Members of a joint House-Senate committee heard testimony at the Capitol on Tuesday from state health regulators, care home operators and case managers who detailed the consumer protection problems still plaguing elderly residents at homes entrusted with their wellbeing.
Much of the testimony centered around a bait-and-switch scheme run by numerous licensed care home operators who have a network of several unlicensed care homes in addition to a certified facility.
In these ploys the licensed facility serves as a front to attract clients under the guise of legitimacy. But some of these clients then get funneled unwittingly into an illegal care home, operating surreptitiously without any state oversight.
“We have come across seniors that had no knowledge that they were in unlicensed care homes,” said Nicole Coglietta, a kupuna care navigator and co-founder of Care Sift.
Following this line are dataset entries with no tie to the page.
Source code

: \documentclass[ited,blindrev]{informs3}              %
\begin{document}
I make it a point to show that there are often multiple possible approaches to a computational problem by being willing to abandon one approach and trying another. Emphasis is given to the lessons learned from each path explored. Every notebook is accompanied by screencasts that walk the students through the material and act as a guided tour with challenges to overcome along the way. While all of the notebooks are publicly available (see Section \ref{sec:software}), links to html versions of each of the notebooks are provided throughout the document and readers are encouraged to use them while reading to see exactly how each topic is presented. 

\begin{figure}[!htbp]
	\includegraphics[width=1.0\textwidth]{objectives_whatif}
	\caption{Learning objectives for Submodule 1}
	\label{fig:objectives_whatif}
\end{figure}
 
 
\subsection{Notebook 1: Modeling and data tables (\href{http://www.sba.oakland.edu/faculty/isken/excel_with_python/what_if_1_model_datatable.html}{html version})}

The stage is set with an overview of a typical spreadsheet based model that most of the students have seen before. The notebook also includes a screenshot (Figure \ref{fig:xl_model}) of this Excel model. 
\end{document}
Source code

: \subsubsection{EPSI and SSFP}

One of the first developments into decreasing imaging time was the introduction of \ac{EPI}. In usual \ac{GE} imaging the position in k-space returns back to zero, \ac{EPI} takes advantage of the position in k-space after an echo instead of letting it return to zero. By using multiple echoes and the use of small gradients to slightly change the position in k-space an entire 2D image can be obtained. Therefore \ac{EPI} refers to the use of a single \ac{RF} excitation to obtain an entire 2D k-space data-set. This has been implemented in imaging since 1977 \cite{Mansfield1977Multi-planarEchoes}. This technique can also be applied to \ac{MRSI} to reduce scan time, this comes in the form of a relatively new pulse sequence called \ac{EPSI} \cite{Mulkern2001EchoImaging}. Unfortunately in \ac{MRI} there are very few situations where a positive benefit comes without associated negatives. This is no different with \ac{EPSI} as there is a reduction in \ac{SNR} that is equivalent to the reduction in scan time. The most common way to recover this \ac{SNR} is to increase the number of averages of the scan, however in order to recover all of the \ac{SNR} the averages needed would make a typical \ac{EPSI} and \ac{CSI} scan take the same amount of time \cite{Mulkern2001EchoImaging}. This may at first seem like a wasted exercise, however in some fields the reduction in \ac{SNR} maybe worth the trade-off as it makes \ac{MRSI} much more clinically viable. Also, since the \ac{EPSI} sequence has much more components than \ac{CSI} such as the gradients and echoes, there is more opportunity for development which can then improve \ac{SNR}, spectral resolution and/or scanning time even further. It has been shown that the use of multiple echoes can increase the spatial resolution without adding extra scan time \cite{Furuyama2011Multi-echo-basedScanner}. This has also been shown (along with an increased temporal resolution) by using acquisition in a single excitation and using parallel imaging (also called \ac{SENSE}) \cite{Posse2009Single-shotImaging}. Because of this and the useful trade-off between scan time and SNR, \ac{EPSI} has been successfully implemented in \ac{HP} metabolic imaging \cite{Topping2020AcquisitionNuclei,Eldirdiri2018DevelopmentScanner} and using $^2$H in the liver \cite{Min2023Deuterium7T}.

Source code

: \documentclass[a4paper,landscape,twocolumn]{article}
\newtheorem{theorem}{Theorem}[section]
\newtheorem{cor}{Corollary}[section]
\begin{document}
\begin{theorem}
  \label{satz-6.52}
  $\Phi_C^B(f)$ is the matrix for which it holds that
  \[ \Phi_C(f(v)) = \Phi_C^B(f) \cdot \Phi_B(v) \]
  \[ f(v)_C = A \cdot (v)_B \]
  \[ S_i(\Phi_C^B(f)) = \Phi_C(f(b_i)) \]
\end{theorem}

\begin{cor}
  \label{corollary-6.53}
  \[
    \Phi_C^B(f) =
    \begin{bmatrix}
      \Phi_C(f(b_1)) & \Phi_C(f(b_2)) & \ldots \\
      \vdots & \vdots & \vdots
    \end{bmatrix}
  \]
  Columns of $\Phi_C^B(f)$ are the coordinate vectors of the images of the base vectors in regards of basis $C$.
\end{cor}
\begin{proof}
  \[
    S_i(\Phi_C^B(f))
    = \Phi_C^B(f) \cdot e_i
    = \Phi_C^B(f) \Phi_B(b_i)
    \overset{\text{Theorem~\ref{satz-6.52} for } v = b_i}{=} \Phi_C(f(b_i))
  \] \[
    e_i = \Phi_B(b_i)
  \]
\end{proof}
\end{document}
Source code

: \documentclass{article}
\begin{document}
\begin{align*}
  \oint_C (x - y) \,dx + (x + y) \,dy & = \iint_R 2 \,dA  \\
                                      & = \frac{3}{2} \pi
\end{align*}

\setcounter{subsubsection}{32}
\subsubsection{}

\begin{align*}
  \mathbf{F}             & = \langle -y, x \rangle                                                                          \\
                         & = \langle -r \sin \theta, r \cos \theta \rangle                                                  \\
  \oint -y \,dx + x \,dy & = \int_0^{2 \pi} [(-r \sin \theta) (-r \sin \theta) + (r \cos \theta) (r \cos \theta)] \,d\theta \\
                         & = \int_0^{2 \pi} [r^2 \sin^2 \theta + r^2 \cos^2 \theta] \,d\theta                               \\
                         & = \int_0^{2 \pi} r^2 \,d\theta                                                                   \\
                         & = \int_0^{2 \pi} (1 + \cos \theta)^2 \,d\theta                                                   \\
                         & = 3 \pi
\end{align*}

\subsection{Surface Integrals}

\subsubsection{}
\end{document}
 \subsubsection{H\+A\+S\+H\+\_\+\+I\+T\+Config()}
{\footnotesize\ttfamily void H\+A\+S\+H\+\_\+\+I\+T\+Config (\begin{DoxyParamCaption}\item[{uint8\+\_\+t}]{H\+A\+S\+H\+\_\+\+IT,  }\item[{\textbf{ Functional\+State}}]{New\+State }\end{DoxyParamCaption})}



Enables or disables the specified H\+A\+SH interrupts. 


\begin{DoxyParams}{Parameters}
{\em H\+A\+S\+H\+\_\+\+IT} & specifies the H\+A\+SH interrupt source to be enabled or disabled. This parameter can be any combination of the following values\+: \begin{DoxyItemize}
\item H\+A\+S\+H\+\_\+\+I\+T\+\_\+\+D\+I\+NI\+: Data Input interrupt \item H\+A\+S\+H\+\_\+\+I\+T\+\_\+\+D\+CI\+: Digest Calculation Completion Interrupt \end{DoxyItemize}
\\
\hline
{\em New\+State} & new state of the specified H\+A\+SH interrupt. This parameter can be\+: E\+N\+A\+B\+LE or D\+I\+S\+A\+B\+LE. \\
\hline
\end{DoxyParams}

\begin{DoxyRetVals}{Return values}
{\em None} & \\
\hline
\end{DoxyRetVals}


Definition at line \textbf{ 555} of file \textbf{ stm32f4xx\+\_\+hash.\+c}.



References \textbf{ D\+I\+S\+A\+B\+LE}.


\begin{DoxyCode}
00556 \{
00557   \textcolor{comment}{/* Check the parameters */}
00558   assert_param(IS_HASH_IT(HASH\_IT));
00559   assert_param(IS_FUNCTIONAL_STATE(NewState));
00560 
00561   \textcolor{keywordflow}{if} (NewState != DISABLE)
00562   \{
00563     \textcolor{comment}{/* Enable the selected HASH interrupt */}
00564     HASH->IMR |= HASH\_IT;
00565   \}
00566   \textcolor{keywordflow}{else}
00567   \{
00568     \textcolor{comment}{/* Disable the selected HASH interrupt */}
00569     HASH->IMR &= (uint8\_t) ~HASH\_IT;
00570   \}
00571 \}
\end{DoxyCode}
“Some seniors have had to move out urgently because they submitted documents for reimbursement on their (insurance) plan and didn’t find out they were in an unlicensed care home until their reimbursement was denied,” she added.
Those seniors lost several thousand dollars, Coglietta said.
Despite a legislative crackdown on unlicensed care homes in 2018, some families remain confused about the enduring proliferation of illegal homes, especially those that are not up front about their lack of certification.
“Half of the community is still referring clients to (unlicensed care homes) behind closed doors and those referrals are being hidden, which increases funneling, steering and kickbacks,” Coglietta said.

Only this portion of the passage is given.